Per Bus zum Hochofen. Die Relikte der Stahlindustrie sind in Esch-sur-Alzette gut integriert. Foto: Steve Przybilla

Die Grenzregion zwischen Luxemburg und Frankreich rund um Esch-sur-Alzette ist EU-Kulturhauptstadt 2022. Lange interessierte sich niemand für die Industriegeschichte dort. Jetzt lebt sie wieder auf.
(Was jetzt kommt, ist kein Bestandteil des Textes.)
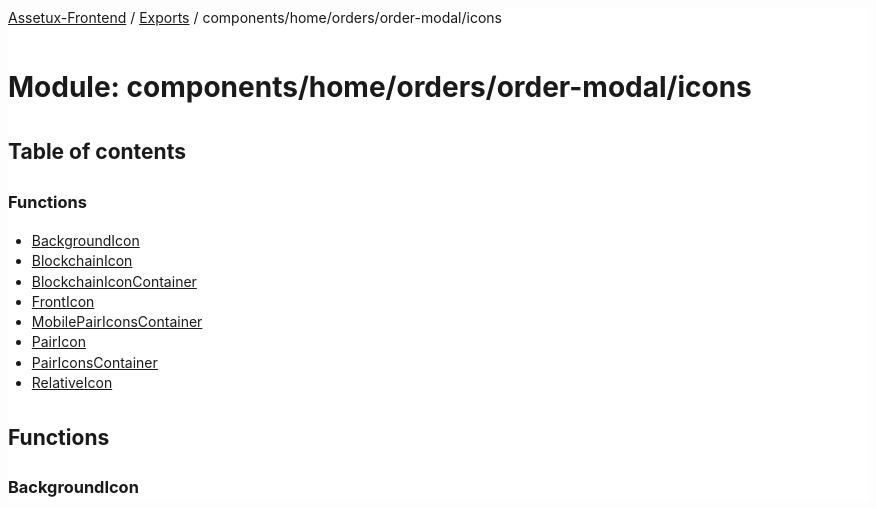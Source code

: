 [Assetux-Frontend](../README.md) / [Exports](../modules.md) / components/home/orders/order-modal/icons

# Module: components/home/orders/order-modal/icons

## Table of contents

### Functions

- [BackgroundIcon](components_home_orders_order_modal_icons.md#backgroundicon)
- [BlockchainIcon](components_home_orders_order_modal_icons.md#blockchainicon)
- [BlockchainIconContainer](components_home_orders_order_modal_icons.md#blockchainiconcontainer)
- [FrontIcon](components_home_orders_order_modal_icons.md#fronticon)
- [MobilePairIconsContainer](components_home_orders_order_modal_icons.md#mobilepairiconscontainer)
- [PairIcon](components_home_orders_order_modal_icons.md#pairicon)
- [PairIconsContainer](components_home_orders_order_modal_icons.md#pairiconscontainer)
- [RelativeIcon](components_home_orders_order_modal_icons.md#relativeicon)

## Functions

### BackgroundIcon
Esch-sur-Alzette - Eine leere Flasche Bier: Viel mehr ist von Luxemburgs mächtiger Stahlindustrie nicht übrig. Die Flasche liegt in einer Eisenerzlore im Freilichtmuseum Fond-de-Gras, achtlos entsorgt und vergessen, genau wie die Geschichte der Region. „Unsere Industriekultur hat lange niemanden interessiert“, sagt Frédéric Humbel, der Direktor des Museums. „Die meisten Menschen denken bei Luxemburg an die Finanzbranche. Dabei waren wir sehr lange eine Industrieregion, genau wie das Ruhrgebiet.“ In Fond-de-Gras ist die Historie lebendig. Zwar wurden die 20 Stollen schon in den 1960er Jahren dichtgemacht, das Arbeiterdorf kann man aber bis heute besichtigen, mit Stromgeneratoren, Tante-Emma-Laden und einem funktionsfähigen Bahnhof.